(PROVIDED MATERIAL)

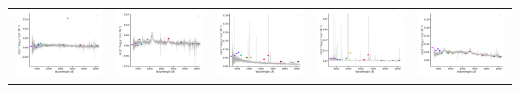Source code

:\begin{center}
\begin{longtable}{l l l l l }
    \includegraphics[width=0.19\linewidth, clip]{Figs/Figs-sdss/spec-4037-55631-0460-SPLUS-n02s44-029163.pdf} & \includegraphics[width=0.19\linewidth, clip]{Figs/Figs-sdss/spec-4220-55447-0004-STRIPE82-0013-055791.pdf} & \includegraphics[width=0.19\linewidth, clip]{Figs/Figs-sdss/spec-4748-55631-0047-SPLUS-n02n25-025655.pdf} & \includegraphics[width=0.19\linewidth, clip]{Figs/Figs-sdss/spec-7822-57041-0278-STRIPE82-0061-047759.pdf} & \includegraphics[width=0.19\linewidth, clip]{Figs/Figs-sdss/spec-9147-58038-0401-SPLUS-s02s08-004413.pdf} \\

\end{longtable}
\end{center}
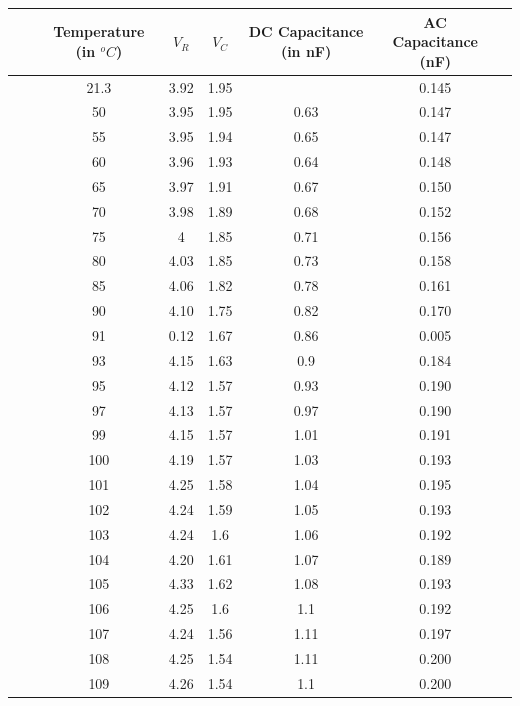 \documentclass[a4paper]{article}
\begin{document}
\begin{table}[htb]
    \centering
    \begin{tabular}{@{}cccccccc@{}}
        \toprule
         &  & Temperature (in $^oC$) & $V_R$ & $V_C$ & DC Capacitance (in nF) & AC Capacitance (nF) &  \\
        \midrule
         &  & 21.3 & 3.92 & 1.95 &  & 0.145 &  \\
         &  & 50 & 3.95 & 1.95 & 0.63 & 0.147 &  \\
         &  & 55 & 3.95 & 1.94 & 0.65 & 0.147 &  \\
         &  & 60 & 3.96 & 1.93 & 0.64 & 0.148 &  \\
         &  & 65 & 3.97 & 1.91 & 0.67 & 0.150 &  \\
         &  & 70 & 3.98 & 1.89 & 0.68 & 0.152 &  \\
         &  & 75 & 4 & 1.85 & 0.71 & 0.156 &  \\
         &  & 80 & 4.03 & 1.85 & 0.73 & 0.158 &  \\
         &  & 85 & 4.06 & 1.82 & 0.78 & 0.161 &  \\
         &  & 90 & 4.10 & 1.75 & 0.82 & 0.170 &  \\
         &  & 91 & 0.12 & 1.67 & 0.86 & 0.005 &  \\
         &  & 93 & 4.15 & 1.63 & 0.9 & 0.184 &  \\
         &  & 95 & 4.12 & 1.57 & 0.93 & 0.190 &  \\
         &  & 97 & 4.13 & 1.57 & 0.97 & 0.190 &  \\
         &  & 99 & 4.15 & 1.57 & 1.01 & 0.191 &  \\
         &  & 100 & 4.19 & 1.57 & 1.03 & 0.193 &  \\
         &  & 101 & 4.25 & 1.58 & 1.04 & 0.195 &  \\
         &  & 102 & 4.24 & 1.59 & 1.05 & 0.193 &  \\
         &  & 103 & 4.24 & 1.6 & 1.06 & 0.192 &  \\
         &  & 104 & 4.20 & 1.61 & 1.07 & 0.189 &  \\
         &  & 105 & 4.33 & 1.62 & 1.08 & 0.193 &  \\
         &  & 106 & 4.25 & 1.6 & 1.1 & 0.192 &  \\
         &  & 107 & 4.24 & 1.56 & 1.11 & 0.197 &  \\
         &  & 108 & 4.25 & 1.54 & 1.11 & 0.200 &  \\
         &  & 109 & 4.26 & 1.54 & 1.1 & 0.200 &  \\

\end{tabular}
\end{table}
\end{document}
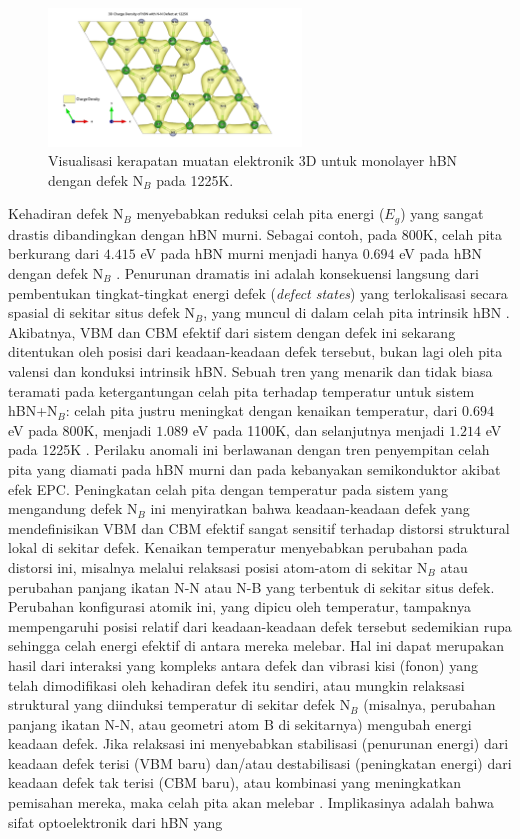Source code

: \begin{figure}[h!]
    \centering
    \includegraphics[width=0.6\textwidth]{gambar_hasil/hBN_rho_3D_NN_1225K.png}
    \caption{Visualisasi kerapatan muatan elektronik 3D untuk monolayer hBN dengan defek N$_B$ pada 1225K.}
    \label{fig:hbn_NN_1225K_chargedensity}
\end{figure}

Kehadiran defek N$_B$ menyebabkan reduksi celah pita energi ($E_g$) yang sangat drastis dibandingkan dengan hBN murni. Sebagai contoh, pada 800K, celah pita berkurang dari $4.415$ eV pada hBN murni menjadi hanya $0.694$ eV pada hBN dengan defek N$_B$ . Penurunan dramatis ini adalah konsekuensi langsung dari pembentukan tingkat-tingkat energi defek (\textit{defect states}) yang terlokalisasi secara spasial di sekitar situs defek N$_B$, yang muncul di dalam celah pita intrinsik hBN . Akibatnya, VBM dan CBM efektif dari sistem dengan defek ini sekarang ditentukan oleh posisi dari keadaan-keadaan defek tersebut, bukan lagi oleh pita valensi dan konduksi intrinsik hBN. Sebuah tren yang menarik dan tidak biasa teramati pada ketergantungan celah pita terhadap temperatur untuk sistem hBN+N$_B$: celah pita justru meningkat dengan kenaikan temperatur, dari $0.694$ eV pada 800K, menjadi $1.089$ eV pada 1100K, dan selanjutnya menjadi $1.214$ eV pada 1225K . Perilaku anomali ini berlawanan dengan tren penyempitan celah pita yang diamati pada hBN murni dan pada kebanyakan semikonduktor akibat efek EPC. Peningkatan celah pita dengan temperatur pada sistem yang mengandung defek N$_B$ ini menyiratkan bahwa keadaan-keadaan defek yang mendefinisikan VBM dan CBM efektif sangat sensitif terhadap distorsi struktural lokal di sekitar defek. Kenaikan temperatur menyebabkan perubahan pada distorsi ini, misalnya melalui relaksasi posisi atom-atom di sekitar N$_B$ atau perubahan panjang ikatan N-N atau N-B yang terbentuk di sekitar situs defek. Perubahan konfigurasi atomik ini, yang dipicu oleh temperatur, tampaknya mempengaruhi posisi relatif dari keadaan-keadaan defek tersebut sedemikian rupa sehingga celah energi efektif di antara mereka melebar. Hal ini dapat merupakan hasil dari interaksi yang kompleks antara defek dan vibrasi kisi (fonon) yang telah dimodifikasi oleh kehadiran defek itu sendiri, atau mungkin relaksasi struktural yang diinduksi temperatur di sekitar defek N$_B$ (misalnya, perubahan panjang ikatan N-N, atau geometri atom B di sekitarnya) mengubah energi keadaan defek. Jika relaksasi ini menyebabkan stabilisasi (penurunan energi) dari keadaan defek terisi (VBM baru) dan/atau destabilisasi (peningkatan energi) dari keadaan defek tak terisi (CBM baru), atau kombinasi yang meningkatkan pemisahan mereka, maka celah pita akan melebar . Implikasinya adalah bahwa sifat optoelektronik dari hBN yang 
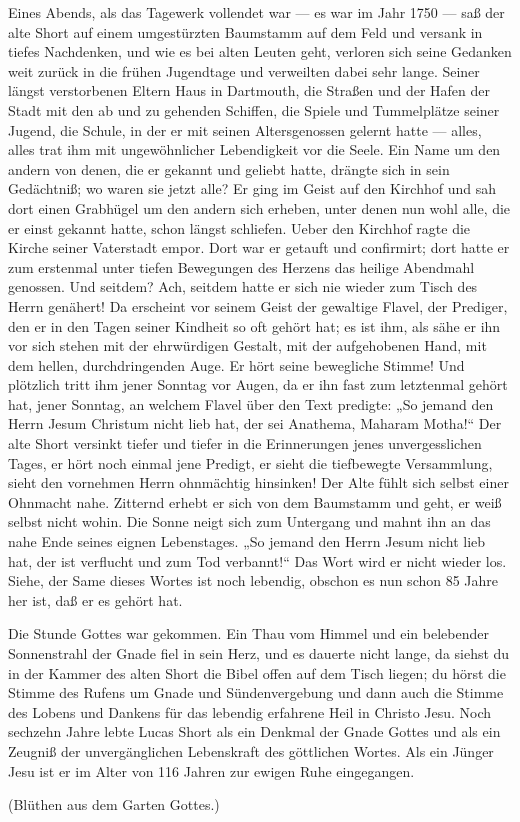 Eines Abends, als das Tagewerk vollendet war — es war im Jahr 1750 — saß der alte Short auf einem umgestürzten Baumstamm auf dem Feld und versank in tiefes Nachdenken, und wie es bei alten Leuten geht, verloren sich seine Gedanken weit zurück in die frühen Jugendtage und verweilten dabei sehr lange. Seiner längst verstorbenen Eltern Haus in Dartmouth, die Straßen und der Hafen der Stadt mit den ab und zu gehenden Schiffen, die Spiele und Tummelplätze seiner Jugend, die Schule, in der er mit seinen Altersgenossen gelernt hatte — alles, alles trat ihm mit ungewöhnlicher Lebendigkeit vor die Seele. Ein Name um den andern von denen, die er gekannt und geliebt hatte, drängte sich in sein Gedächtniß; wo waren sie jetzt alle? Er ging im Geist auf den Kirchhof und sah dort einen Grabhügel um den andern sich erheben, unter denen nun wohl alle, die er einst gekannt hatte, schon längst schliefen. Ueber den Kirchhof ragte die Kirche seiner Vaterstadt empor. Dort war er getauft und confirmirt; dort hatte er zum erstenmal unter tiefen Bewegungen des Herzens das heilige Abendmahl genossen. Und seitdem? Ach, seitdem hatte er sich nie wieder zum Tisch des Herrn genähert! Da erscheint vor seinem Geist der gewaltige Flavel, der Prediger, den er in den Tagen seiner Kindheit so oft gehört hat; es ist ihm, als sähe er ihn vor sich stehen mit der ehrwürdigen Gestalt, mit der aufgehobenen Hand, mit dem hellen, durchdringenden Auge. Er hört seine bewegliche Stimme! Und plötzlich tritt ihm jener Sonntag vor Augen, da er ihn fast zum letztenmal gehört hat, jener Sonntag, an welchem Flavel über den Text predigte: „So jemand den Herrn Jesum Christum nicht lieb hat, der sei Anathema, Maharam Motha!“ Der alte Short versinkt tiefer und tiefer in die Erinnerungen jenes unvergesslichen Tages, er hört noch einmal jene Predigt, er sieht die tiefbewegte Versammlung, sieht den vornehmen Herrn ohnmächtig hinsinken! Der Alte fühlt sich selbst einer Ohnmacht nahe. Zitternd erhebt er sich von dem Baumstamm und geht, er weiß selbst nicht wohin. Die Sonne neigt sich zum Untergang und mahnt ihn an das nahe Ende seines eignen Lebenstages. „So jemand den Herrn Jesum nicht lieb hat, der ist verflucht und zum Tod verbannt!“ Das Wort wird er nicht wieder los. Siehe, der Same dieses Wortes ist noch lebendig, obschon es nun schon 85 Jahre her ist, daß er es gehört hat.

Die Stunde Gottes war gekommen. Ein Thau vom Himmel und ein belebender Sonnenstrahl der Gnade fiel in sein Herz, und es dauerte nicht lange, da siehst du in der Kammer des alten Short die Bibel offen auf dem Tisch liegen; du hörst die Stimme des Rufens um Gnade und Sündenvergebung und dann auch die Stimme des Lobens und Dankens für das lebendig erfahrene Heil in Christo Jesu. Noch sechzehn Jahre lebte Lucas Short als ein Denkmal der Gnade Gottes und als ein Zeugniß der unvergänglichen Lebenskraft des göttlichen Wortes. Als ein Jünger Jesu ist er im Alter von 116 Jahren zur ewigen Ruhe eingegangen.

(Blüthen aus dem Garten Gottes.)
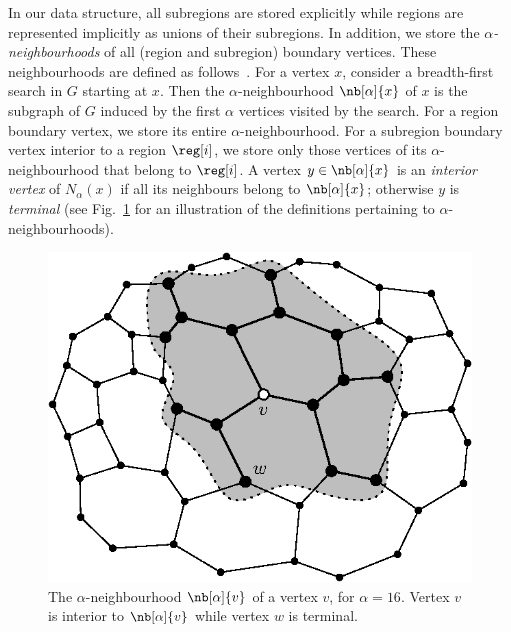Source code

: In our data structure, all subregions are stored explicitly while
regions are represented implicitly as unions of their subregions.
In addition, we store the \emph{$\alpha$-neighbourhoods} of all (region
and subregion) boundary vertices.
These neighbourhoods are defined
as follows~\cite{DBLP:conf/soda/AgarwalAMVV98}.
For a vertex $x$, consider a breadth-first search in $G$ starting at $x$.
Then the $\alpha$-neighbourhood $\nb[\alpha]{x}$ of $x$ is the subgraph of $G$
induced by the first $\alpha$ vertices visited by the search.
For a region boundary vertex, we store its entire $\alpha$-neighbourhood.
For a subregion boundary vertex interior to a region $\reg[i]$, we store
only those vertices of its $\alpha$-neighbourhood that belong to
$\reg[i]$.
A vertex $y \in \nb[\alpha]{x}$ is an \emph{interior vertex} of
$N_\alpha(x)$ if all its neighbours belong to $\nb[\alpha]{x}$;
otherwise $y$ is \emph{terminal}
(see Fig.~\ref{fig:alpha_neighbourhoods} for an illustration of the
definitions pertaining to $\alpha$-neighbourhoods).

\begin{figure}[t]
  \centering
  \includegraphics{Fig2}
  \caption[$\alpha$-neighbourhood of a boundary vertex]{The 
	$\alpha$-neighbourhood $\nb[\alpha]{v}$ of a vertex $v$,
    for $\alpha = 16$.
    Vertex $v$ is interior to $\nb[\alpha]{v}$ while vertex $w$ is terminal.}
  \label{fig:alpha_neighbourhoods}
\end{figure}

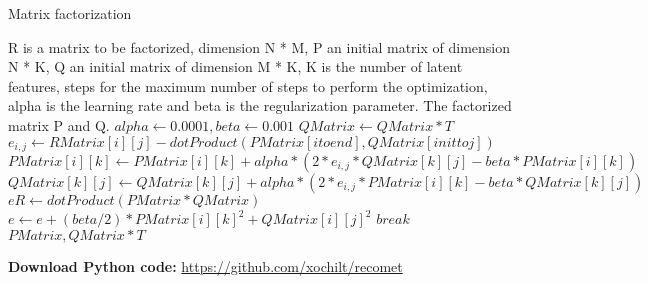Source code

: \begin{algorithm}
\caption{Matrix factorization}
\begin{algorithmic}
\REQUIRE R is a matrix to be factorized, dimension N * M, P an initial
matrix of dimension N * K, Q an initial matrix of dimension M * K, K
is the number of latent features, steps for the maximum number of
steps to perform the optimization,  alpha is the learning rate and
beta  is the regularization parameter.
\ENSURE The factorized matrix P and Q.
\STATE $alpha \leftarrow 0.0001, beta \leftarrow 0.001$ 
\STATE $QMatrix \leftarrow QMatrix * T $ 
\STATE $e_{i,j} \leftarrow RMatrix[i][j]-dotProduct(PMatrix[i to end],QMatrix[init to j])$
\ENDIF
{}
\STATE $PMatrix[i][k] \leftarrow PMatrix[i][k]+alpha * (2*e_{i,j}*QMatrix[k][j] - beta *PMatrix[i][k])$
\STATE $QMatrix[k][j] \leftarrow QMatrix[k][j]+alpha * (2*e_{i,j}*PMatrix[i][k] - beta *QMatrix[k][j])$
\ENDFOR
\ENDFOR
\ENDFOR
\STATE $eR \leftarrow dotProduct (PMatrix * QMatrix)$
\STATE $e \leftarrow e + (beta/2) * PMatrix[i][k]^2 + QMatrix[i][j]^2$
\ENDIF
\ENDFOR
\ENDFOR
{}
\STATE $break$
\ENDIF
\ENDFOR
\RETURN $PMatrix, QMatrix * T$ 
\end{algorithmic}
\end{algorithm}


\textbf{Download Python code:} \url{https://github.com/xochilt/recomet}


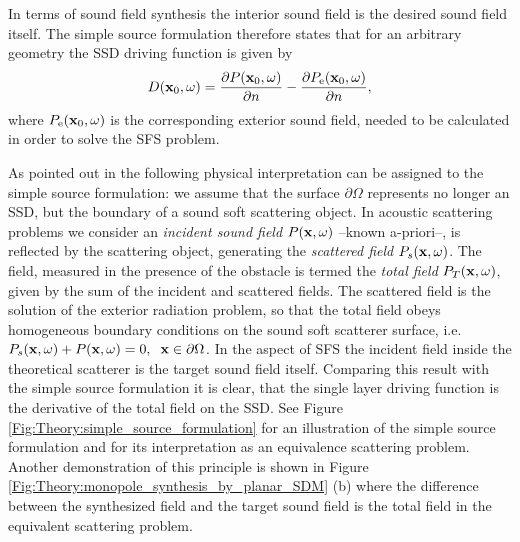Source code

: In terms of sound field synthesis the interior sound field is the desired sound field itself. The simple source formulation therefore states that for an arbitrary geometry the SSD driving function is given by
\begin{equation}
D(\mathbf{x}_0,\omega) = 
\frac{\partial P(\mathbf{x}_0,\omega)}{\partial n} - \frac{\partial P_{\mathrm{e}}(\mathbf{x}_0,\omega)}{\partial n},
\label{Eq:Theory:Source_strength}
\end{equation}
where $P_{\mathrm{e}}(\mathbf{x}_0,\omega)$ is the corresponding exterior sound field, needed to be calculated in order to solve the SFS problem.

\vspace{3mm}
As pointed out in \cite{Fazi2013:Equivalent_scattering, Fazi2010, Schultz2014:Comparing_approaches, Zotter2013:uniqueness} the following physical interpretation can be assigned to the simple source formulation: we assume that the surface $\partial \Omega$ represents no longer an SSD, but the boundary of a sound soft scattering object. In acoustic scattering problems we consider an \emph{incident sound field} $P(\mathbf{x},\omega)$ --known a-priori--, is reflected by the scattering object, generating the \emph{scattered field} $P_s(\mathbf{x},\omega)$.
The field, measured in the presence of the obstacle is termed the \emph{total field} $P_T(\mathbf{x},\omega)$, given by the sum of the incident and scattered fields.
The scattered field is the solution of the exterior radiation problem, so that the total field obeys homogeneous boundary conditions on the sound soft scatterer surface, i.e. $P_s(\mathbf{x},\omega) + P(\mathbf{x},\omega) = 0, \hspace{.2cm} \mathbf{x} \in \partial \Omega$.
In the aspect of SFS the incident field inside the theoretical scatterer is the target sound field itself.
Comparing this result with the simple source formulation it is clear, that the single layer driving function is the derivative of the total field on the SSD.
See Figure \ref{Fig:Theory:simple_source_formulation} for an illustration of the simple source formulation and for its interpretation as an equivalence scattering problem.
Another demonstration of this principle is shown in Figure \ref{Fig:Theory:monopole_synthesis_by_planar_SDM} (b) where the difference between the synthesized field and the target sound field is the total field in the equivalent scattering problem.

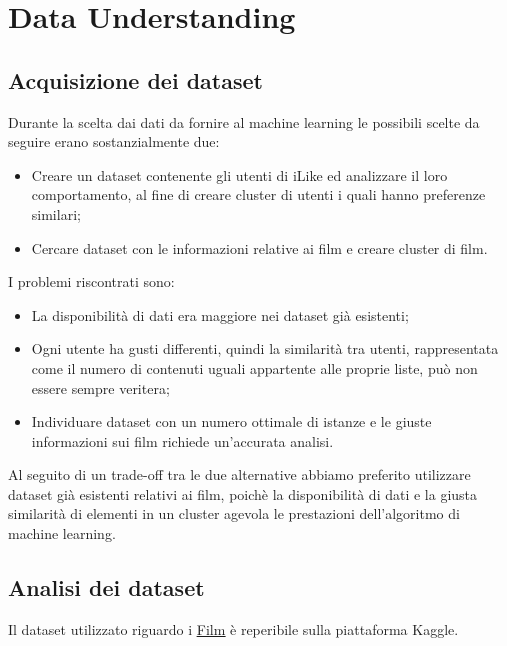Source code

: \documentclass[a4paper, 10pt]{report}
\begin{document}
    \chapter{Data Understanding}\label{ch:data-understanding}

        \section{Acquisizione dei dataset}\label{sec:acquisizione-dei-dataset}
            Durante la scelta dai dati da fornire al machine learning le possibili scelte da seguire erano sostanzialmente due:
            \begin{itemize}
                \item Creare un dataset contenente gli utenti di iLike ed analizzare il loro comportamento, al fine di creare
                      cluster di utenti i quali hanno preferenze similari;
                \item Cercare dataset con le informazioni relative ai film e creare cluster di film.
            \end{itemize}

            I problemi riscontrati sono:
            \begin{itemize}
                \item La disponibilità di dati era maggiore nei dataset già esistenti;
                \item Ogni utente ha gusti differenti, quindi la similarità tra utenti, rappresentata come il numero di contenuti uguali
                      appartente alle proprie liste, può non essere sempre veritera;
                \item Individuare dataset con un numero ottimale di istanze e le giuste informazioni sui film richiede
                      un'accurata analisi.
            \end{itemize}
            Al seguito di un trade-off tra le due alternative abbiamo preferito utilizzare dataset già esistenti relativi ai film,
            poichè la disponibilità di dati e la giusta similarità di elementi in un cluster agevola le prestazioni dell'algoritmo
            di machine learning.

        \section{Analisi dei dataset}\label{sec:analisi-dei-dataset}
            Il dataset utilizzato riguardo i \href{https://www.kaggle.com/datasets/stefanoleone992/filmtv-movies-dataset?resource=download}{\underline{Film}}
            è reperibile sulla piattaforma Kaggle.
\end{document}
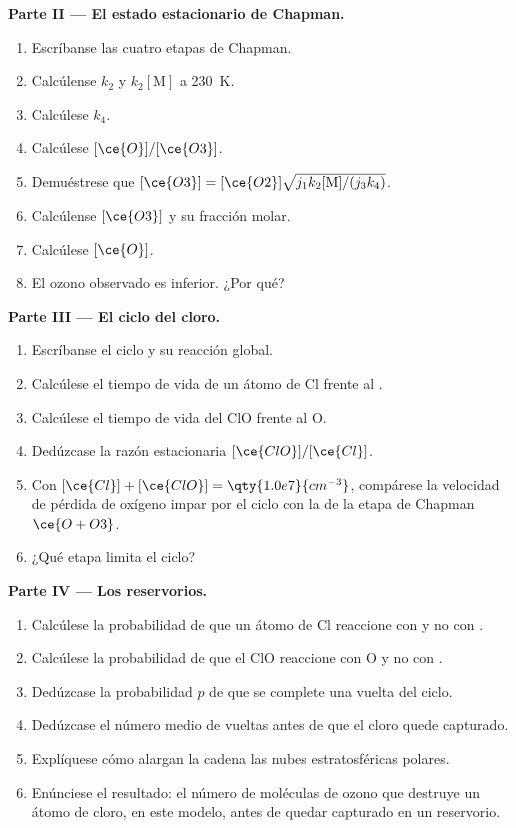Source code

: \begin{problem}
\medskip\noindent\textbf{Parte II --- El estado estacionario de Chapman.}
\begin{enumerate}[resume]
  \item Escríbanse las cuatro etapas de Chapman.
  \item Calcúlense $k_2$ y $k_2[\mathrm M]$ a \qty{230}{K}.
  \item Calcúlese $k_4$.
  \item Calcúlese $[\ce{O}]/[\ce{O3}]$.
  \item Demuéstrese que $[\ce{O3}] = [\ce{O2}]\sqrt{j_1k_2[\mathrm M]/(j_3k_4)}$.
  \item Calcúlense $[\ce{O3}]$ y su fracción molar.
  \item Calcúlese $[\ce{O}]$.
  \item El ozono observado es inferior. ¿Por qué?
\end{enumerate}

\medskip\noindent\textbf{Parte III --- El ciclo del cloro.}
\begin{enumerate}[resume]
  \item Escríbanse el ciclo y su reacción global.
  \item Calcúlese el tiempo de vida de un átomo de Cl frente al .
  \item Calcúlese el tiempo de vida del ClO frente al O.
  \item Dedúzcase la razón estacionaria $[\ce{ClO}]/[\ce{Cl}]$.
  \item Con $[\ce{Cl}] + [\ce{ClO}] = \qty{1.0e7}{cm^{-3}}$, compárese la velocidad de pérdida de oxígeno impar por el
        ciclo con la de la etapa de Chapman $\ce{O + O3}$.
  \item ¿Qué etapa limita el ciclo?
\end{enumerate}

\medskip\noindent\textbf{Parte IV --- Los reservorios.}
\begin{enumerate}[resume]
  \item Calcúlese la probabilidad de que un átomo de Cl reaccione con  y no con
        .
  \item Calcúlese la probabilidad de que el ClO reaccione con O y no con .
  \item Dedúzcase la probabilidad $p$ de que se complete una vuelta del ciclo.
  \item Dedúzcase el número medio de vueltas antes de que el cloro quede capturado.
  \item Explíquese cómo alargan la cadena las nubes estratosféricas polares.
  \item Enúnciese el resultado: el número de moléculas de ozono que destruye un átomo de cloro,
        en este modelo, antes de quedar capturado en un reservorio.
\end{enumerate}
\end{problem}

(TASK INSTRUCTIONS)
All that is wanted is each line, word for word, from the first line of the data to the one holding "4.03 & 1.85", with the pictures left out.

(TASK RESULT)
Source code

:\begin{center}
\begin{longtable}{l l l l l }
    \includegraphics[width=0.19\linewidth, clip]{Figs/Figs-sdss/spec-4037-55631-0460-SPLUS-n02s44-029163.pdf} & \includegraphics[width=0.19\linewidth, clip]{Figs/Figs-sdss/spec-4220-55447-0004-STRIPE82-0013-055791.pdf} & \includegraphics[width=0.19\linewidth, clip]{Figs/Figs-sdss/spec-4748-55631-0047-SPLUS-n02n25-025655.pdf} & \includegraphics[width=0.19\linewidth, clip]{Figs/Figs-sdss/spec-7822-57041-0278-STRIPE82-0061-047759.pdf} & \includegraphics[width=0.19\linewidth, clip]{Figs/Figs-sdss/spec-9147-58038-0401-SPLUS-s02s08-004413.pdf} \\

\end{longtable}
\end{center}
 \documentclass[a4paper]{article}
\begin{document}
\begin{table}[htb]
    \centering
    \begin{tabular}{@{}cccccccc@{}}
        \toprule
         &  & Temperature (in $^oC$) & $V_R$ & $V_C$ & DC Capacitance (in nF) & AC Capacitance (nF) &  \\
        \midrule
         &  & 21.3 & 3.92 & 1.95 &  & 0.145 &  \\
         &  & 50 & 3.95 & 1.95 & 0.63 & 0.147 &  \\
         &  & 55 & 3.95 & 1.94 & 0.65 & 0.147 &  \\
         &  & 60 & 3.96 & 1.93 & 0.64 & 0.148 &  \\
         &  & 65 & 3.97 & 1.91 & 0.67 & 0.150 &  \\
         &  & 70 & 3.98 & 1.89 & 0.68 & 0.152 &  \\
         &  & 75 & 4 & 1.85 & 0.71 & 0.156 &  \\
         &  & 80 & 4.03 & 1.85 & 0.73 & 0.158 &  \\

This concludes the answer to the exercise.